De koolstofvoetafdruk van de gecombineerde strategie is lager dan deze van het huidige voedingssysteem (-927 kt CO2-eq. of een daling van 8%). De globale tewerkstelling in de gecombineerde strategie is hoger dan deze van het huidige voedingssysteem (+8.244 jobs of een stijging van 1%). De primaire materialenvoetafdruk in de gecombineerde strategie is lager dan deze van het huidige voedingssysteem (-1.920 kt of een daling van 9%). De grootste veranderingen gaan schuil achter de consumptie van vlees (deze daalt drastisch als gevolg van de strategie alternatief dieet).

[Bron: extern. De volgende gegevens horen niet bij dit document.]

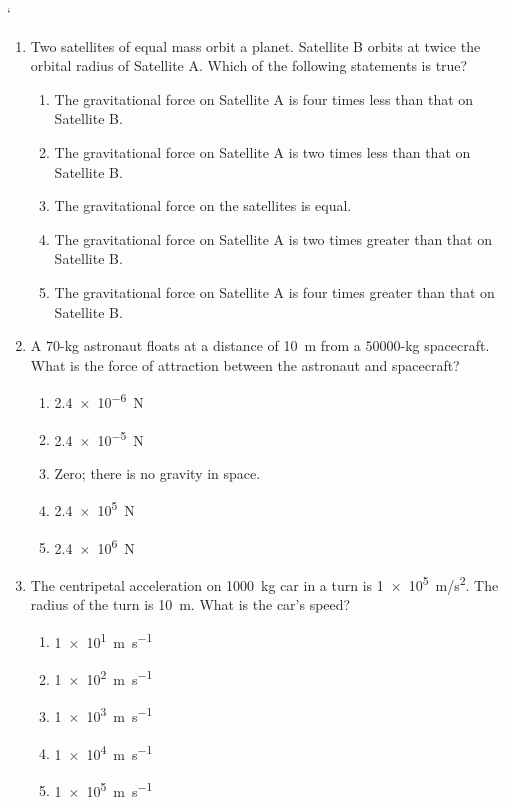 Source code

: \documentclass{../../oss-apphys}
\begin{document}
\genheader

`

\genmultidirections

\gengravity

\raggedcolumns
\begin{multicols}{2}

  \begin{enumerate}[leftmargin=18pt]  
  \item Two satellites of equal mass orbit a planet. Satellite B orbits at twice
    the orbital radius of Satellite A. Which of the following statements is
    true?
    \begin{enumerate}[noitemsep,topsep=0pt,leftmargin=18pt,label=(\Alph*)]
    \item The gravitational force on Satellite A is four times less than that on
      Satellite B.
    \item The gravitational force on Satellite A is two times less than that on
      Satellite B.
    \item The gravitational force on the satellites is equal.
    \item The gravitational force on Satellite A is two times greater than that
      on Satellite B.
    \item The gravitational force on Satellite A is four times greater than that
      on Satellite B.
    \end{enumerate}
    
  \item A $70$-\si{\kilo\gram} astronaut floats at a distance of \SI{10}{\metre}
    from a $50000$-\si{\kilo\gram} spacecraft. What is the force of attraction
    between the astronaut and spacecraft?
    \begin{enumerate}[noitemsep,topsep=0pt,leftmargin=18pt,label=(\Alph*)]
    \item\SI{2.4e-6}{\newton}
    \item\SI{2.4e-5}{\newton}
    \item Zero; there is no gravity in space.
    \item\SI{2.4e5}{\newton}
    \item\SI{2.4e6}{\newton}
    \end{enumerate}
    
  \item The centripetal acceleration on \SI{1000}{\kilo\gram} car in a turn is
    \SI{1e5}{m/s^2}. The radius of the turn is \SI{10}{\metre}. What is the
    car's speed?
    \begin{enumerate}[noitemsep,topsep=0pt,leftmargin=18pt,label=(\Alph*)]
    \item\SI{1e1}{\metre\per\second}
    \item\SI{1e2}{\metre\per\second}
    \item\SI{1e3}{\metre\per\second}
    \item\SI{1e4}{\metre\per\second}
    \item\SI{1e5}{\metre\per\second}
    \end{enumerate}


\end{enumerate}
\end{multicols}
\end{document}
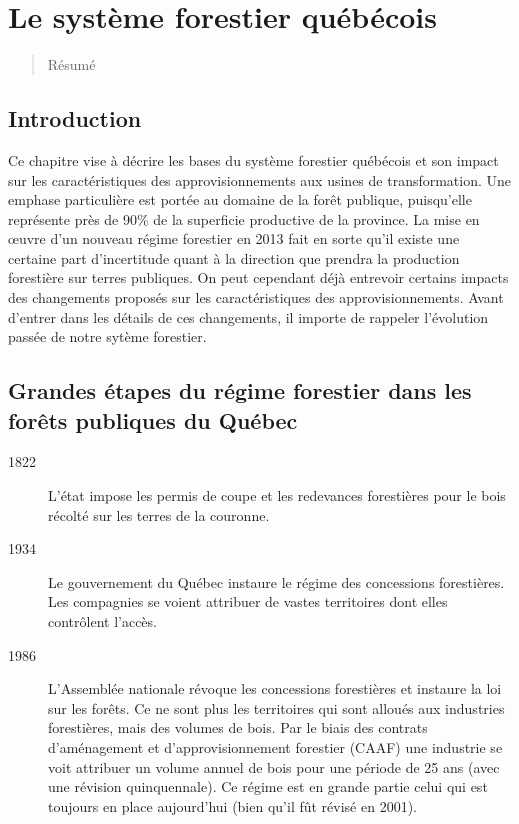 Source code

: \chapter{Le système forestier québécois}

\begin{abstract}
Résumé
\end{abstract}

\minitoc

\section{Introduction}

Ce chapitre vise à décrire les bases du système forestier québécois et son impact sur les caractéristiques des approvisionnements aux usines de transformation. Une emphase particulière est portée au domaine de la forêt publique, puisqu'elle représente près de 90\% de la superficie productive de la province. La mise en œuvre d'un nouveau régime forestier en 2013 fait en sorte qu'il existe une certaine part d'incertitude quant à la direction que prendra la production forestière sur terres publiques. On peut cependant déjà entrevoir certains impacts des changements proposés sur les caractéristiques des approvisionnements. Avant d'entrer dans les détails de ces changements, il importe de rappeler l'évolution passée de notre sytème forestier.

\section{Grandes étapes du régime forestier dans les forêts publiques du Québec}

\begin{description}
\item[1822] L'état impose les permis de coupe et les redevances forestières pour le bois récolté sur les terres de la couronne. 
\item[1934] Le gouvernement du Québec instaure le régime des concessions forestières. Les compagnies se voient attribuer de vastes territoires dont elles contrôlent l'accès.
\item[1986] L'Assemblée nationale révoque les concessions forestières et instaure la loi sur les forêts. Ce ne sont plus les territoires qui sont alloués aux industries forestières, mais des volumes de bois. Par le biais des contrats d'aménagement et d'approvisionnement forestier (CAAF) une industrie se voit attribuer un volume annuel de bois pour une période de 25 ans (avec une révision quinquennale). Ce régime est en grande partie celui qui est toujours en place aujourd'hui (bien qu'il fût révisé en 2001). 

\end{description}

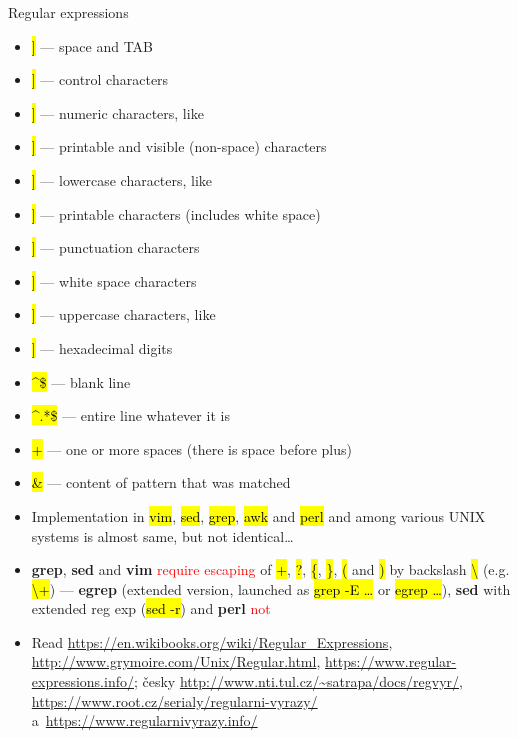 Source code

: \documentclass[compress, ucs, xelatex, 11pt, xcolor=svgnames,
  hyperref={
    bookmarks=true,
    unicode=true,
    colorlinks=true,
    pdftitle={Linux, command line and MetaCentrum},
    plainpages=false,
    pdfauthor={Vojtech Zeisek},
    pdfsubject={Course about use of Linux command line, writing shell scripts and using MetaCentrum of CESNET},
    pdfcreator={XeLaTeX},
    pdfkeywords={Linux, GNU, BASH, shell, command line, MetaCentrum},
    linkcolor=DarkRed,
    anchorcolor=DarkBlue,
    citecolor=Indigo,
    filecolor=NavyBlue,
    menucolor=DarkMagenta,
    urlcolor=DarkBlue,
    pdftex},
  url={hyphens, lowtilde} %
  ]{beamer}
\renewcommand{\texttt}[1]{\hl{\ttfamily #1}}
\renewcommand{\alert}[1]{\textcolor{red}{#1}}
\begin{document}
\begin{frame}[allowframebreaks]{Regular expressions}
\begin{itemize}
    \item \alert{\texttt{[[:blank:]]}} --- space and TAB
    \item \alert{\texttt{[[:cntrl:]]}} --- control characters
    \item \alert{\texttt{[[:digit:]]}} --- numeric characters, like \alert{\texttt{[0-9]}}
    \item \alert{\texttt{[[:graph:]]}} --- printable and visible (non-space) characters
    \item \alert{\texttt{[[:lower:]]}} --- lowercase characters, like \alert{\texttt{[a-z]}}
    \item \alert{\texttt{[[:print:]]}} --- printable characters (includes white space)
    \item \alert{\texttt{[[:punct:]]}} --- punctuation characters
    \item \alert{\texttt{[[:space:]]}} --- white space characters
    \item \alert{\texttt{[[:upper:]]}} --- uppercase characters, like \alert{\texttt{[A-Z]}}
    \item \alert{\texttt{[[:xdigit:]]}} --- hexadecimal digits
    \item \alert{\texttt{\textasciicircum\$}} --- blank line
    \item \alert{\texttt{\textasciicircum.*\$}} --- entire line whatever it is
    \item \alert{\texttt{ +}} --- one or more spaces (there is space before plus)
    \item \alert{\texttt{\&}} --- content of pattern that was matched
    \item Implementation in \texttt{vim}, \texttt{sed}, \texttt{grep}, \texttt{awk} and \texttt{perl} and among various UNIX systems is almost same, but not identical\ldots
    \item \textbf{grep}, \textbf{sed} and \textbf{vim} \alert{require escaping} of \alert{\texttt{+}}, \alert{\texttt{?}}, \alert{\texttt{\{}}, \alert{\texttt{\}}}, \alert{\texttt{(}} and \alert{\texttt{)}} by backslash \alert{\texttt{\textbackslash}} (e.g. \texttt{\textbackslash +}) --- \textbf{egrep} (extended version, launched as \texttt{grep -E \ldots} or \texttt{egrep \ldots}), \textbf{sed} with extended reg exp (\texttt{sed -r}) and \textbf{perl} \alert{not}
    \item Read \url{https://en.wikibooks.org/wiki/Regular_Expressions}, \url{http://www.grymoire.com/Unix/Regular.html}, \url{https://www.regular-expressions.info/}; česky \url{http://www.nti.tul.cz/~satrapa/docs/regvyr/}, \url{https://www.root.cz/serialy/regularni-vyrazy/} a~\url{https://www.regularnivyrazy.info/}

\end{itemize}
\end{frame}
\end{document}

De daling in de voetafdruk van vlees gaat gedeeltelijk teniet (behalve de voetafdruk van tewerkstelling) door de toename in de andere voedingsmiddelen.

In het huidige textielsysteem, gemeten aan de hand van de consumptiedomeinen kleding (COICOP 03.1), schoeisel (COICOP 03.2) en huishoudtextiel (COICOP 05.2), spenderen Vlamingen gemiddeld 837 euro per persoon per jaar. Deze consumptie vraagt een globale input van 503 kg primaire materialen per capita en creëert een globale broeikasgasemissies gelijk aan 362 kg CO2-eq. per capita. De broeikasgasemissies zijn sterk gelinkt aan energie en handel, terwijl de toegevoegde waarde vooral gelinkt is aan de textielsector en handelssector.

Het gebruik van primaire materialen is hoofdzakelijk gelinkt aan de landbouw. Aan de Vlaamse bedrijven is 10%

van de broeikasgasimpact gekoppeld en 3% van het primaire materialengebruik. Wel is 35% van de toegevoegde waarde in de totale keten gekoppeld aan Vlaamse bedrijven.

Bij de analyse van alternatieve textiel-systemen in het kader van de circulaire economie, bestaan twee scenario’s uit het intensiever gebruik van textiel waardoor de uiteindelijke consumptie van textiel daalt. In een eerste

(8)

scenario verandert het uitgavenpatroon van de consument niet, maar wordt een deel van het textiel geconsumeerd via een leasing model. Het patroon van leasing verschilt afhankelijk van de leeftijdscategorie van de gebruiker. Voor baby’s en peuters wordt alle kleding, schoeisel en huishoudtextiel geleased. Voor kinderen en volwassenen verloopt een deel van de consumptie van kleding en schoeisel via het klassieke traject, het andere deel (50 percent voor kinderen en 40 percent voor volwassenen) via leasing. Huishoudtextiel gebruikt door volwassenen en kinderen wordt gewoon aangekocht.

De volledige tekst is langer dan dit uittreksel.